There are two tasks that I have not listed in the project plan for the rollout phase: post-implementation support and the victory celebration. First, any time a new system is moved into production, it is highly probable that its users will identify errors or minor enhancements. Therefore, it is wise to make sure that you have properly planned for post-implementation support. Second, assuming that the meta data repository has been a big success, it is vital to take your staff out to celebrate the success of the project. The days of assembling an information technology (IT) staff and keeping them together for 10 years or more are over. People will stay at your company and on your team if they feel they are part of something valuable. Many of us spend more time at work than with our families. If you believe that the time you spend at work is only about the money that you earn, it won't be long before you are looking for other work. Take the team out early on a Friday and visit a local food establishment. If you are the project leader, make sure to thank everyone for the great success of the project.
We have now completed walking through an entire project plan for a meta data repository initiative. I hope you have found this series informative and valuable as you begin your project. I want all of you to be successful in your meta data initiatives. Remember that building a meta data repository is not easy. Moreover, there is no such thing as an easy major IT initiative. Look at data warehousing, customer relationship management (CRM), enterprise resource planning (ERP) or e-commerce and tell me if you consider any of these projects easy. While building a meta data repository is not easy, if you are dedicated, don't cut corners, surround yourself with good people and believe in yourself, you'll experience great success.

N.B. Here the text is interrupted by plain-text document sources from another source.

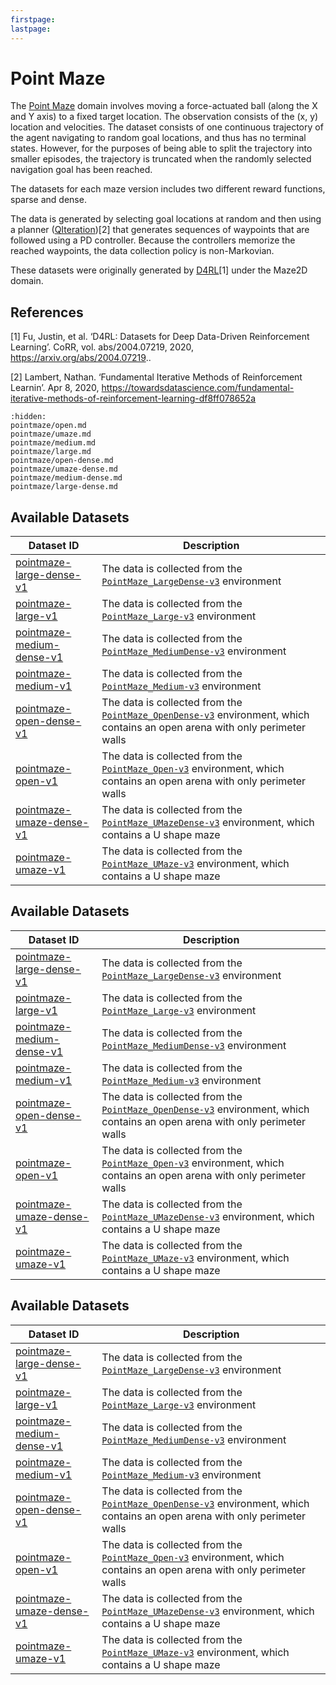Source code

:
 ```yaml
---
firstpage:
lastpage:
---
```


# Point Maze

The [Point Maze](https://robotics.farama.org/envs/maze/point_maze/) domain involves moving a force-actuated ball (along the X and Y axis) to a fixed target location. The observation consists of the (x, y) location and velocities. The dataset consists of one continuous trajectory of the agent navigating to random goal locations, and thus has no terminal states. However, for the purposes of being able to split the trajectory into smaller episodes, the trajectory is truncated when the randomly selected navigation goal has been reached.

The datasets for each maze version includes two different reward functions, sparse and dense.

The data is generated by selecting goal locations at random and then using a planner ([QIteration](https://towardsdatascience.com/fundamental-iterative-methods-of-reinforcement-learning-df8ff078652a))[2] that generates sequences of waypoints that are followed using a PD
controller. Because the controllers memorize the reached waypoints, the data collection policy is non-Markovian.

These datasets were originally generated by [D4RL](https://github.com/Farama-Foundation/D4RL/wiki/Tasks#maze2d)[1] under the Maze2D domain.

## References

[1] Fu, Justin, et al. ‘D4RL: Datasets for Deep Data-Driven Reinforcement Learning’. CoRR, vol. abs/2004.07219, 2020, https://arxiv.org/abs/2004.07219..

[2] Lambert, Nathan. ‘Fundamental Iterative Methods of Reinforcement Learnin’. Apr 8, 2020, https://towardsdatascience.com/fundamental-iterative-methods-of-reinforcement-learning-df8ff078652a


```{toctree}
:hidden:
pointmaze/open.md
pointmaze/umaze.md
pointmaze/medium.md
pointmaze/large.md
pointmaze/open-dense.md
pointmaze/umaze-dense.md
pointmaze/medium-dense.md
pointmaze/large-dense.md
```

## Available Datasets
| Dataset ID | Description |
| ---------- | ----------- |
| <a href="../pointmaze/large-dense" title="pointmaze-large-dense-v1">pointmaze-large-dense-v1</a> | The data is collected from the [`PointMaze_LargeDense-v3`](https://robotics.farama.org/envs/maze/point_maze/) environment |
| <a href="../pointmaze/large" title="pointmaze-large-v1">pointmaze-large-v1</a> | The data is collected from the [`PointMaze_Large-v3`](https://robotics.farama.org/envs/maze/point_maze/) environment |
| <a href="../pointmaze/medium-dense" title="pointmaze-medium-dense-v1">pointmaze-medium-dense-v1</a> | The data is collected from the [`PointMaze_MediumDense-v3`](https://robotics.farama.org/envs/maze/point_maze/) environment |
| <a href="../pointmaze/medium" title="pointmaze-medium-v1">pointmaze-medium-v1</a> | The data is collected from the [`PointMaze_Medium-v3`](https://robotics.farama.org/envs/maze/point_maze/) environment |
| <a href="../pointmaze/open-dense" title="pointmaze-open-dense-v1">pointmaze-open-dense-v1</a> | The data is collected from the [`PointMaze_OpenDense-v3`](https://robotics.farama.org/envs/maze/point_maze/) environment, which contains an open arena with only perimeter walls |
| <a href="../pointmaze/open" title="pointmaze-open-v1">pointmaze-open-v1</a> | The data is collected from the [`PointMaze_Open-v3`](https://robotics.farama.org/envs/maze/point_maze/) environment, which contains an open arena with only perimeter walls |
| <a href="../pointmaze/umaze-dense" title="pointmaze-umaze-dense-v1">pointmaze-umaze-dense-v1</a> | The data is collected from the [`PointMaze_UMazeDense-v3`](https://robotics.farama.org/envs/maze/point_maze/) environment, which contains a U shape maze |
| <a href="../pointmaze/umaze" title="pointmaze-umaze-v1">pointmaze-umaze-v1</a> | The data is collected from the [`PointMaze_UMaze-v3`](https://robotics.farama.org/envs/maze/point_maze/) environment, which contains a U shape maze |

## Available Datasets
| Dataset ID | Description |
| ---------- | ----------- |
| <a href="../pointmaze/large-dense" title="pointmaze-large-dense-v1">pointmaze-large-dense-v1</a> | The data is collected from the [`PointMaze_LargeDense-v3`](https://robotics.farama.org/envs/maze/point_maze/) environment |
| <a href="../pointmaze/large" title="pointmaze-large-v1">pointmaze-large-v1</a> | The data is collected from the [`PointMaze_Large-v3`](https://robotics.farama.org/envs/maze/point_maze/) environment |
| <a href="../pointmaze/medium-dense" title="pointmaze-medium-dense-v1">pointmaze-medium-dense-v1</a> | The data is collected from the [`PointMaze_MediumDense-v3`](https://robotics.farama.org/envs/maze/point_maze/) environment |
| <a href="../pointmaze/medium" title="pointmaze-medium-v1">pointmaze-medium-v1</a> | The data is collected from the [`PointMaze_Medium-v3`](https://robotics.farama.org/envs/maze/point_maze/) environment |
| <a href="../pointmaze/open-dense" title="pointmaze-open-dense-v1">pointmaze-open-dense-v1</a> | The data is collected from the [`PointMaze_OpenDense-v3`](https://robotics.farama.org/envs/maze/point_maze/) environment, which contains an open arena with only perimeter walls |
| <a href="../pointmaze/open" title="pointmaze-open-v1">pointmaze-open-v1</a> | The data is collected from the [`PointMaze_Open-v3`](https://robotics.farama.org/envs/maze/point_maze/) environment, which contains an open arena with only perimeter walls |
| <a href="../pointmaze/umaze-dense" title="pointmaze-umaze-dense-v1">pointmaze-umaze-dense-v1</a> | The data is collected from the [`PointMaze_UMazeDense-v3`](https://robotics.farama.org/envs/maze/point_maze/) environment, which contains a U shape maze |
| <a href="../pointmaze/umaze" title="pointmaze-umaze-v1">pointmaze-umaze-v1</a> | The data is collected from the [`PointMaze_UMaze-v3`](https://robotics.farama.org/envs/maze/point_maze/) environment, which contains a U shape maze |

## Available Datasets
| Dataset ID | Description |
| ---------- | ----------- |
| <a href="../pointmaze/large-dense" title="pointmaze-large-dense-v1">pointmaze-large-dense-v1</a> | The data is collected from the [`PointMaze_LargeDense-v3`](https://robotics.farama.org/envs/maze/point_maze/) environment |
| <a href="../pointmaze/large" title="pointmaze-large-v1">pointmaze-large-v1</a> | The data is collected from the [`PointMaze_Large-v3`](https://robotics.farama.org/envs/maze/point_maze/) environment |
| <a href="../pointmaze/medium-dense" title="pointmaze-medium-dense-v1">pointmaze-medium-dense-v1</a> | The data is collected from the [`PointMaze_MediumDense-v3`](https://robotics.farama.org/envs/maze/point_maze/) environment |
| <a href="../pointmaze/medium" title="pointmaze-medium-v1">pointmaze-medium-v1</a> | The data is collected from the [`PointMaze_Medium-v3`](https://robotics.farama.org/envs/maze/point_maze/) environment |
| <a href="../pointmaze/open-dense" title="pointmaze-open-dense-v1">pointmaze-open-dense-v1</a> | The data is collected from the [`PointMaze_OpenDense-v3`](https://robotics.farama.org/envs/maze/point_maze/) environment, which contains an open arena with only perimeter walls |
| <a href="../pointmaze/open" title="pointmaze-open-v1">pointmaze-open-v1</a> | The data is collected from the [`PointMaze_Open-v3`](https://robotics.farama.org/envs/maze/point_maze/) environment, which contains an open arena with only perimeter walls |
| <a href="../pointmaze/umaze-dense" title="pointmaze-umaze-dense-v1">pointmaze-umaze-dense-v1</a> | The data is collected from the [`PointMaze_UMazeDense-v3`](https://robotics.farama.org/envs/maze/point_maze/) environment, which contains a U shape maze |
| <a href="../pointmaze/umaze" title="pointmaze-umaze-v1">pointmaze-umaze-v1</a> | The data is collected from the [`PointMaze_UMaze-v3`](https://robotics.farama.org/envs/maze/point_maze/) environment, which contains a U shape maze |
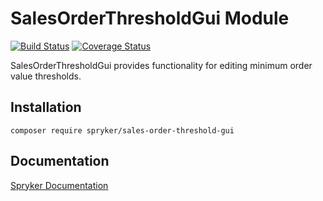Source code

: # SalesOrderThresholdGui Module
[![Build Status](https://travis-ci.org/spryker/sales-order-threshold-gui.svg)](https://travis-ci.org/spryker/sales-order-threshold-gui)
[![Coverage Status](https://coveralls.io/repos/github/spryker/sales-order-threshold-gui/badge.svg)](https://coveralls.io/github/spryker/sales-order-threshold-gui)

SalesOrderThresholdGui provides functionality for editing minimum order value thresholds.

## Installation

```
composer require spryker/sales-order-threshold-gui
```

## Documentation

[Spryker Documentation](https://academy.spryker.com/developing_with_spryker/module_guide/modules.html)
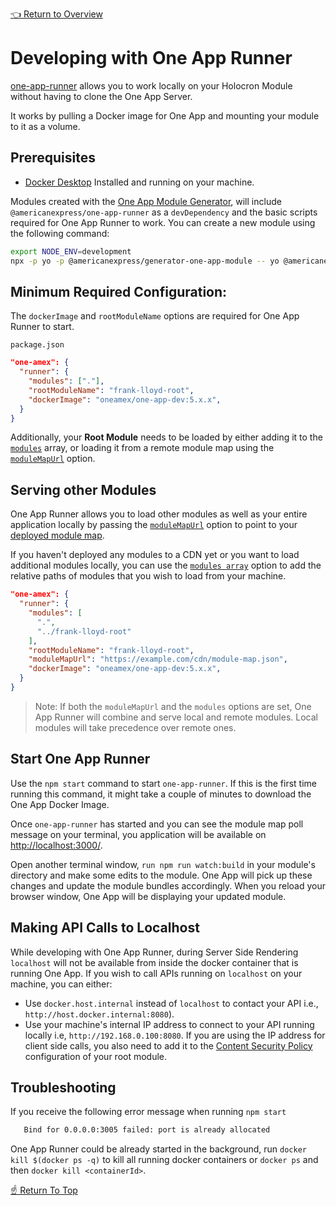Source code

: <!--ONE-DOCS-HIDE start-->
[👈 Return to Overview](./README.md)
<!--ONE-DOCS-HIDE end-->

# Developing with One App Runner

[one-app-runner](https://github.com/americanexpress/one-app-cli/tree/main/packages/one-app-runner) allows you to work locally on your Holocron Module without having to clone the One App Server.

It works by pulling a Docker image for One App and mounting your module to it as a volume.

## Prerequisites

- [Docker Desktop](https://www.docker.com/products/docker-desktop) Installed and running on your machine.

Modules created with the [One App Module Generator](https://github.com/americanexpress/one-app-cli/tree/main/packages/generator-one-app-module), will include `@americanexpress/one-app-runner` as a `devDependency` and the basic scripts required for One App Runner to work. You can create a new module using the following command:

```bash
export NODE_ENV=development
npx -p yo -p @americanexpress/generator-one-app-module -- yo @americanexpress/one-app-module
```

## Minimum Required Configuration:

The `dockerImage` and `rootModuleName` options are required for One App Runner to start. 

`package.json`

```json
"one-amex": {
  "runner": {
    "modules": ["."],
    "rootModuleName": "frank-lloyd-root",
    "dockerImage": "oneamex/one-app-dev:5.x.x",
  }
}
```
Additionally, your **Root Module** needs to be loaded by either adding it to the [`modules`](https://github.com/americanexpress/one-app-cli/tree/main/packages/one-app-runner#modules-optional) array, or loading it from a remote module map using the [`moduleMapUrl`](https://github.com/americanexpress/one-app-cli/tree/main/packages/one-app-runner#module-map-url) option.

## Serving other Modules

One App Runner allows you to load other modules as well as your entire application locally by passing the [`moduleMapUrl`](https://github.com/americanexpress/one-app-cli/tree/main/packages/one-app-runner#module-map-url) option to point to your [deployed module map](../recipes/Running-In-Production.md#building-and-deploying-a-holocron-module-map).

If you haven't deployed any modules to a CDN yet or you want to load additional modules locally, you can use the [`modules array`](https://github.com/americanexpress/one-app-cli/tree/main/packages/one-app-runner#modules-optional) option to add the relative paths of modules that you wish to load from your machine.
```json
"one-amex": {
  "runner": {
    "modules": [
      ".",
      "../frank-lloyd-root"
    ],
    "rootModuleName": "frank-lloyd-root",
    "moduleMapUrl": "https://example.com/cdn/module-map.json",
    "dockerImage": "oneamex/one-app-dev:5.x.x",
  }
}
```
> Note: If both the `moduleMapUrl` and the `modules` options are set, One App Runner will combine and serve local and remote modules. Local modules will take precedence over remote ones.


## Start One App Runner

Use the `npm start` command to start `one-app-runner`. If this is the first time running this command, it might take a couple of minutes to download the One App Docker Image.

Once `one-app-runner` has started and you can see the module map poll message on your terminal, you application will be available on [http://localhost:3000/](http://localhost:3000/).

Open another terminal window, `run npm run watch:build` in your module's directory and make some edits to the module. One App will pick up these changes and update the module bundles accordingly. When you reload your browser window, One App will be displaying your updated module.

## Making API Calls to Localhost

While developing with One App Runner, during Server Side Rendering `localhost` will not be available from inside the docker container that is running One App. If you wish to call APIs running on `localhost` on your machine, you can either:

- Use `docker.host.internal` instead of `localhost` to contact your API i.e., `http://host.docker.internal:8080`).
- Use your machine's internal IP address to connect to your API running locally i.e, `http://192.168.0.100:8080`. If you are using the IP address for client side calls, you also need to add it to the [Content Security Policy](https://github.com/americanexpress/one-app/blob/main/docs/api/modules/App-Configuration.md#csp) configuration of your root module.

## Troubleshooting

If you receive the following error message when running `npm start`

```bash
   Bind for 0.0.0.0:3005 failed: port is already allocated
```
One App Runner could be already started in the background, run `docker kill $(docker ps -q)` to kill all running docker containers or `docker ps` and then `docker kill <containerId>`.

[☝️ Return To Top](#developing-with-one-app-runner)
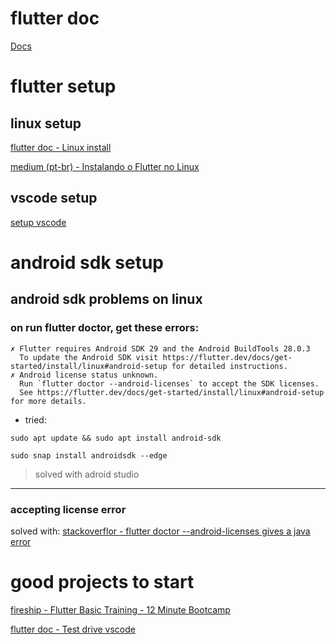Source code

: 
# flutter doc
[Docs](https://docs.flutter.dev/)

# flutter setup

## linux setup
[flutter doc - Linux install](https://docs.flutter.dev/get-started/install/linux)

[medium (pt-br) - Instalando o Flutter no Linux](https://medium.com/sysvale/instalando-o-flutter-no-linux-fa3a8db67180)

## vscode setup
[setup vscode](https://docs.flutter.dev/get-started/editor?tab=vscode)

# android sdk setup

## android sdk problems on linux

### on run flutter  doctor, get these errors:
```
✗ Flutter requires Android SDK 29 and the Android BuildTools 28.0.3
  To update the Android SDK visit https://flutter.dev/docs/get-started/install/linux#android-setup for detailed instructions.
✗ Android license status unknown.
  Run `flutter doctor --android-licenses` to accept the SDK licenses.
  See https://flutter.dev/docs/get-started/install/linux#android-setup for more details.
```
* tried:
```
sudo apt update && sudo apt install android-sdk

sudo snap install androidsdk --edge
```
> solved with adroid studio
---

### accepting license error
solved with: [stackoverflor - flutter doctor --android-licenses gives a java error](https://stackoverflow.com/questions/61993738/flutter-doctor-android-licenses-gives-a-java-error)

# good projects to start
[fireship - Flutter Basic Training - 12 Minute Bootcamp](https://youtu.be/1xipg02Wu8s)

[flutter doc - Test drive vscode](https://docs.flutter.dev/get-started/test-drive?tab=vscode)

Note: This column is adapted from my book Building and Managing the Meta Data Repository (Wiley, 2000). The complete project plan is available on the accompanying CD-ROM.
Check out DMReview.com's resource portals for additional related content, white papers, books and other resources.
David Marco is an internationally recognized expert in the fields of enterprise architecture, data warehousing and business intelligence and is the world's foremost authority on meta data. He is the author of Universal Meta Data Models (Wiley, 2004) and Building and Managing the Meta Data Repository: A Full Life-Cycle Guide (Wiley, 2000). Marco has taught at the University of Chicago and DePaul University, and in 2004 he was selected to the prestigious Crain's Chicago Business "Top 40 Under 40." He is the founder and president of Enterprise Warehousing Solutions, Inc., a GSA schedule and Chicago-headquartered strategic partner and systems integrator dedicated to providing companies and large government agencies with best-in-class business intelligence solutions using data warehousing and meta data repository technologies. He may be reached at (866) EWS-1100 or via e-mail at DMarco@EWSolutions.com.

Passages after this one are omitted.